» **Required action**: Of all the lines in the records below, copy only those that contain the string "Party".

---

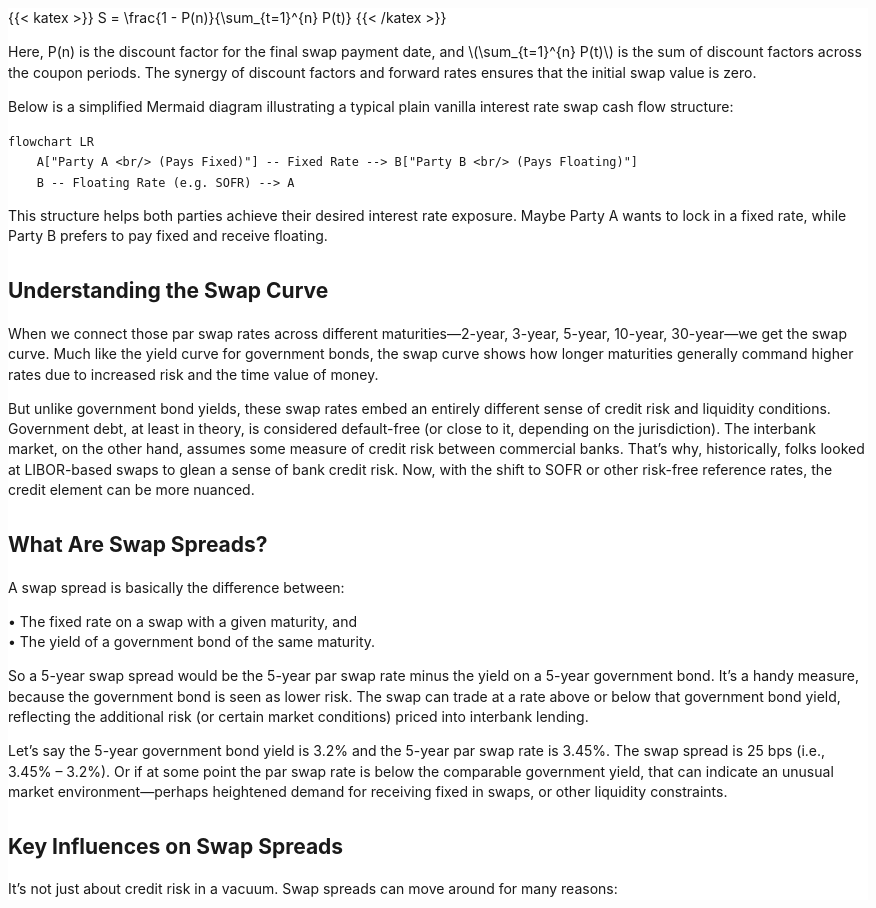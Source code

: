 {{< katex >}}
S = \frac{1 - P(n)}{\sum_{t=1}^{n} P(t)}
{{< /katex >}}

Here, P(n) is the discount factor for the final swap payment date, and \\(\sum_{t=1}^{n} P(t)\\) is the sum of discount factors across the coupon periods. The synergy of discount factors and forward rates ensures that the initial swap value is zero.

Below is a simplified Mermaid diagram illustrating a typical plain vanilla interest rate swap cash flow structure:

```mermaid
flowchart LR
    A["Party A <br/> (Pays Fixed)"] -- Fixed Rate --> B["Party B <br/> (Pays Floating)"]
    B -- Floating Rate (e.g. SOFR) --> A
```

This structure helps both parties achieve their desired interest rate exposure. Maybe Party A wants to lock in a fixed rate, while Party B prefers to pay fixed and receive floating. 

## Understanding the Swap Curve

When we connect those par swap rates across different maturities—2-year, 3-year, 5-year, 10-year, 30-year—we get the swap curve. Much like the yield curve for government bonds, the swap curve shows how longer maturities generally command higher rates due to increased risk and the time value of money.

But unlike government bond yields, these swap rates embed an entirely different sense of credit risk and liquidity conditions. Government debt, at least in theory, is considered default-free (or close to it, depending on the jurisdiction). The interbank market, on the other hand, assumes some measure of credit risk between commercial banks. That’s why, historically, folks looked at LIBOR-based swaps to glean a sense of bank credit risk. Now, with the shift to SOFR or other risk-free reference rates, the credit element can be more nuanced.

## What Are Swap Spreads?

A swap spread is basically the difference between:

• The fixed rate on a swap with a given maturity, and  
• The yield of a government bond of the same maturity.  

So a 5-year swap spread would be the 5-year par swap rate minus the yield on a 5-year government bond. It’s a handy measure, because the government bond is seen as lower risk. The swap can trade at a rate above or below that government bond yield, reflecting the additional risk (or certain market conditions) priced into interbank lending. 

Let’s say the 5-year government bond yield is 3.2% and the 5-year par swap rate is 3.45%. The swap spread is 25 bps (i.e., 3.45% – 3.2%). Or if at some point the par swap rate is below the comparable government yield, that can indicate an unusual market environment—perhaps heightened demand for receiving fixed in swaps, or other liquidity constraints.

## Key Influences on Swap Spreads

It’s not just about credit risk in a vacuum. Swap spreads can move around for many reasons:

---

» **Exercise output**:
    A["Party A <br/> (Pays Fixed)"] -- Fixed Rate --> B["Party B <br/> (Pays Floating)"]
This structure helps both parties achieve their desired interest rate exposure. Maybe Party A wants to lock in a fixed rate, while Party B prefers to pay fixed and receive floating. 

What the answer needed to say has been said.